204 Cal. App. 2d 27, 21 Cal. Rptr. 832, 1962 Cal. App. LEXIS 2215
CourtCalifornia Court of Appeal
DecidedMay 23, 1962
DocketCiv. 20161
StatusPublished
Cited by6 cases

This text of 204 Cal. App. 2d 27 (Watson v. Collins) is published on Counsel Stack Legal Research, covering California Court of Appeal primary law. Counsel Stack provides free access to over 12 million legal documents including statutes, case law, regulations, and constitutions.

Bluebook
Watson v. Collins, 204 Cal. App. 2d 27, 21 Cal. Rptr. 832, 1962 Cal. App. LEXIS 2215 (Cal. Ct. App. 1962).

Opinion

TOBRINER, J.

In this action to foreclose a deed of trust we must deal with respondents’ procedural right to intervene in the action and respondents’ substantive right to defend it upon the ground that their payments conformed to the terms of the obligation secured by the deed. We have concluded that appellant cannot successfully attack the intervention at the appellate level when she failed to object to the motion to intervene in the trial court. As to the substantive issue, we believe that respondents may raise the defense that their promissory note did not conform to the deed and failed to express the true nature of the obligation. Respondents’ transfer of their interest in the property and subsequent reacquisition of it did not strip them of their right to disclose the actual obligation.

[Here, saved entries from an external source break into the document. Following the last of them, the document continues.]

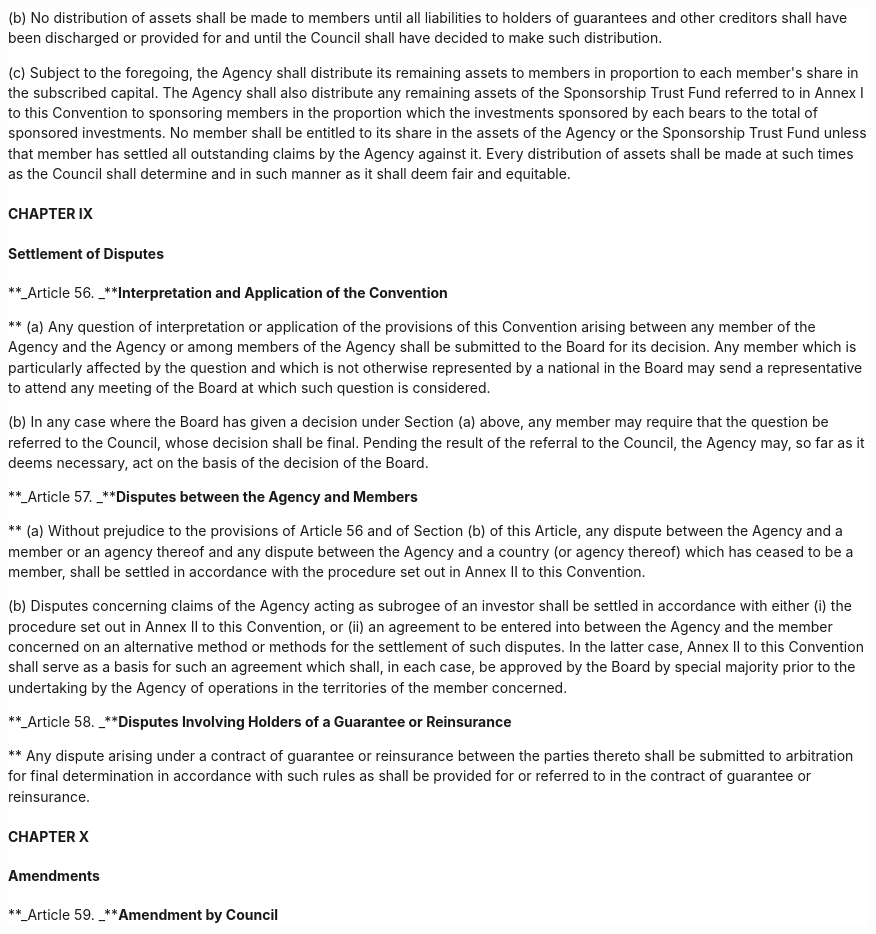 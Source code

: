   (b) No distribution of assets shall be made to members until all liabilities to holders of guarantees and other creditors shall have been discharged or provided for and until the Council shall have decided to make such distribution.

  (c) Subject to the foregoing, the Agency shall distribute its remaining assets to members in proportion to each member's share in the subscribed capital. The Agency shall also distribute any remaining assets of the Sponsorship Trust Fund referred to in Annex I to this Convention to sponsoring members in the proportion which the investments sponsored by each bears to the total of sponsored investments. No member shall be entitled to its share in the assets of the Agency or the Sponsorship Trust Fund unless that member has settled all outstanding claims by the Agency against it. Every distribution of assets shall be made at such times as the Council shall determine and in such manner as it shall deem fair and equitable.

#### CHAPTER IX

#### Settlement of Disputes

**_Article 56.   _****Interpretation and Application of the Convention**

**	(a)  Any question of interpretation or application of the provisions of this Convention arising between any member of the Agency and the Agency or among members of the Agency shall be submitted to the Board for its decision. Any member which is particularly affected by the question and which is not otherwise represented by a national in the Board may send a representative to attend any meeting of the Board at which such question is considered.

  (b) In any case where the Board has given a decision under Section (a) above, any member may require that the question be referred to the Council, whose decision shall be final. Pending the result of the referral to the Council, the Agency may, so far as it deems necessary, act on the basis of the decision of the Board.

**_Article 57.   _****Disputes between the Agency and Members**

**	(a)  Without prejudice to the provisions of Article 56 and of Section (b) of this Article, any dispute between the Agency and a member or an agency thereof and any dispute between the Agency and a country (or agency thereof) which has ceased to be a member, shall be settled in accordance with the procedure set out in Annex II to this Convention.

  (b) Disputes concerning claims of the Agency acting as subrogee of an investor shall be settled in accordance with either (i) the procedure set out in Annex II to this Convention, or (ii) an agreement to be entered into between the Agency and the member concerned on an alternative method or methods for the settlement of such disputes. In the latter case, Annex II to this Convention shall serve as a basis for such an agreement which shall, in each case, be approved by the Board by special majority prior to the undertaking by the Agency of operations in the territories of the member concerned.

**_Article 58.   _****Disputes Involving Holders of a Guarantee or Reinsurance**

**	Any dispute arising under a contract of guarantee or reinsurance between the parties thereto shall be submitted to arbitration for final determination in accordance with such rules as shall be provided for or referred to in the contract of guarantee or reinsurance.

#### CHAPTER X

#### Amendments

**_Article 59.   _****Amendment by Council**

On January 19, 1954, appellant and her husband, who is now deceased, entered into an agreement with Elmer and Stella Collins, interveners and respondents (hereinafter called respondents), whereby the respondents agreed to purchase certain real and personal property owned by appellant and her husband for the total amount of $19,000. The agreement provided for a down payment of $500 and $6,000 upon delivery of the deed; the “ [b]alance of $12,500.00 to be paid at $1,000.00 per year or more, including 6% interest.” (Emphasis added.) The terms of the promissory note for $12,500 dated January 28, 1954, which was secured by a deed of trust and a chattel mortgage, differed from the agreement, in that it stipulated “that the interest is to be paid separately and in addition to the $1,000.00 per annum.” The note provided for payment of interest “at the rate of six per cent per annum, payable monthly” and payment of the principal “in annual *29 Installments of One Thousand Dollars ($1,000.00) or more each, on the 28th day of each and every January, beginning on the 28th day of January, 1955. ...”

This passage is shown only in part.